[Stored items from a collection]
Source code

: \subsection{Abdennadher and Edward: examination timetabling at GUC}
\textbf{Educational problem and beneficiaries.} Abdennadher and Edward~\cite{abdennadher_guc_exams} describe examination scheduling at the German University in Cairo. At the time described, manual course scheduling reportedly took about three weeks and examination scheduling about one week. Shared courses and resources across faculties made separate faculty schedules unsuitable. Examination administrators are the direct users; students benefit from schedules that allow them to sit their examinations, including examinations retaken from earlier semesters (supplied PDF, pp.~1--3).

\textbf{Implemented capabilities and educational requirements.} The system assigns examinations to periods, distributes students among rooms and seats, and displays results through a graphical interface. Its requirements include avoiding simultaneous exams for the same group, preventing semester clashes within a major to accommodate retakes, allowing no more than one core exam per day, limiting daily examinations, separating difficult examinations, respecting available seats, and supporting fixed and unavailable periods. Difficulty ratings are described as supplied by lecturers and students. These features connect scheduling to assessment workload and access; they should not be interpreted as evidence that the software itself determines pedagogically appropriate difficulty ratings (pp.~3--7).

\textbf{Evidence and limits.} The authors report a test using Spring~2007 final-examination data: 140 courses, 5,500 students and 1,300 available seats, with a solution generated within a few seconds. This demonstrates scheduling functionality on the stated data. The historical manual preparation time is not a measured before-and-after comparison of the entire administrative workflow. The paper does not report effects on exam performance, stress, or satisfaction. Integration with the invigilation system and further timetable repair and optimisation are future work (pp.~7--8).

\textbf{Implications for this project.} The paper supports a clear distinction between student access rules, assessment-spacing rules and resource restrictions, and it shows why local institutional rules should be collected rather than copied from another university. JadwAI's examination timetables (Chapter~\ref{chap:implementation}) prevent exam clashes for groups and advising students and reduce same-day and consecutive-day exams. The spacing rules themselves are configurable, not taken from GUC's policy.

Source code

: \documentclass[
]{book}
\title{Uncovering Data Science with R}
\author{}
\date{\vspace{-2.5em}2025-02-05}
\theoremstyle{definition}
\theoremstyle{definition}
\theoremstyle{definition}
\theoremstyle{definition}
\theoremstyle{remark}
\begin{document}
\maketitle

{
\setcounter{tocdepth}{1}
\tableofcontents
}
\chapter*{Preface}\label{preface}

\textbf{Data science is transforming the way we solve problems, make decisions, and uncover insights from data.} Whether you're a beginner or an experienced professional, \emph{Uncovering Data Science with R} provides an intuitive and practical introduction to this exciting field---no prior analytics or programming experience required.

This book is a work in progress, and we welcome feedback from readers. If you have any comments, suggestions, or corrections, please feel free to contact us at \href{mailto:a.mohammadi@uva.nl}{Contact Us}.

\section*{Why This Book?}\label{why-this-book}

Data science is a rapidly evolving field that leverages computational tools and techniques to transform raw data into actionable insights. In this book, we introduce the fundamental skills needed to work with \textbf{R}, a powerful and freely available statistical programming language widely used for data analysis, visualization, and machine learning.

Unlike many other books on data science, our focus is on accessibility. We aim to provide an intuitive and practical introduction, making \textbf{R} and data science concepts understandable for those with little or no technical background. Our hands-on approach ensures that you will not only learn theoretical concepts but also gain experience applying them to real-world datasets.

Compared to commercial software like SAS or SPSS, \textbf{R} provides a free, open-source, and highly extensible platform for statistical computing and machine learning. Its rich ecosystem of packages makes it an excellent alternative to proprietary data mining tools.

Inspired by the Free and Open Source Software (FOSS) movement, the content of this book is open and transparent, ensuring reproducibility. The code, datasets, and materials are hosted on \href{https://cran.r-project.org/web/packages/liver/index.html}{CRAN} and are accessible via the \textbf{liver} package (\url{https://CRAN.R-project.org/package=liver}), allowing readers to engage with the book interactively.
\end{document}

**How to complete this task**: Copy each entry exactly, with nothing added or dropped.

**Answer section**:
Source code

: \subsection{Abdennadher and Edward: examination timetabling at GUC}
\textbf{Educational problem and beneficiaries.} Abdennadher and Edward~\cite{abdennadher_guc_exams} describe examination scheduling at the German University in Cairo. At the time described, manual course scheduling reportedly took about three weeks and examination scheduling about one week. Shared courses and resources across faculties made separate faculty schedules unsuitable. Examination administrators are the direct users; students benefit from schedules that allow them to sit their examinations, including examinations retaken from earlier semesters (supplied PDF, pp.~1--3).

\textbf{Implemented capabilities and educational requirements.} The system assigns examinations to periods, distributes students among rooms and seats, and displays results through a graphical interface. Its requirements include avoiding simultaneous exams for the same group, preventing semester clashes within a major to accommodate retakes, allowing no more than one core exam per day, limiting daily examinations, separating difficult examinations, respecting available seats, and supporting fixed and unavailable periods. Difficulty ratings are described as supplied by lecturers and students. These features connect scheduling to assessment workload and access; they should not be interpreted as evidence that the software itself determines pedagogically appropriate difficulty ratings (pp.~3--7).

\textbf{Evidence and limits.} The authors report a test using Spring~2007 final-examination data: 140 courses, 5,500 students and 1,300 available seats, with a solution generated within a few seconds. This demonstrates scheduling functionality on the stated data. The historical manual preparation time is not a measured before-and-after comparison of the entire administrative workflow. The paper does not report effects on exam performance, stress, or satisfaction. Integration with the invigilation system and further timetable repair and optimisation are future work (pp.~7--8).

\textbf{Implications for this project.} The paper supports a clear distinction between student access rules, assessment-spacing rules and resource restrictions, and it shows why local institutional rules should be collected rather than copied from another university. JadwAI's examination timetables (Chapter~\ref{chap:implementation}) prevent exam clashes for groups and advising students and reduce same-day and consecutive-day exams. The spacing rules themselves are configurable, not taken from GUC's policy.

Source code

: \documentclass[
]{book}
\title{Uncovering Data Science with R}
\author{}
\date{\vspace{-2.5em}2025-02-05}
\theoremstyle{definition}
\theoremstyle{definition}
\theoremstyle{definition}
\theoremstyle{definition}
\theoremstyle{remark}
\begin{document}
\maketitle

{
\setcounter{tocdepth}{1}
\tableofcontents
}
\chapter*{Preface}\label{preface}

\textbf{Data science is transforming the way we solve problems, make decisions, and uncover insights from data.} Whether you're a beginner or an experienced professional, \emph{Uncovering Data Science with R} provides an intuitive and practical introduction to this exciting field---no prior analytics or programming experience required.

This book is a work in progress, and we welcome feedback from readers. If you have any comments, suggestions, or corrections, please feel free to contact us at \href{mailto:a.mohammadi@uva.nl}{Contact Us}.

\section*{Why This Book?}\label{why-this-book}

Data science is a rapidly evolving field that leverages computational tools and techniques to transform raw data into actionable insights. In this book, we introduce the fundamental skills needed to work with \textbf{R}, a powerful and freely available statistical programming language widely used for data analysis, visualization, and machine learning.

Unlike many other books on data science, our focus is on accessibility. We aim to provide an intuitive and practical introduction, making \textbf{R} and data science concepts understandable for those with little or no technical background. Our hands-on approach ensures that you will not only learn theoretical concepts but also gain experience applying them to real-world datasets.

Compared to commercial software like SAS or SPSS, \textbf{R} provides a free, open-source, and highly extensible platform for statistical computing and machine learning. Its rich ecosystem of packages makes it an excellent alternative to proprietary data mining tools.

Inspired by the Free and Open Source Software (FOSS) movement, the content of this book is open and transparent, ensuring reproducibility. The code, datasets, and materials are hosted on \href{https://cran.r-project.org/web/packages/liver/index.html}{CRAN} and are accessible via the \textbf{liver} package (\url{https://CRAN.R-project.org/package=liver}), allowing readers to engage with the book interactively.
\end{document}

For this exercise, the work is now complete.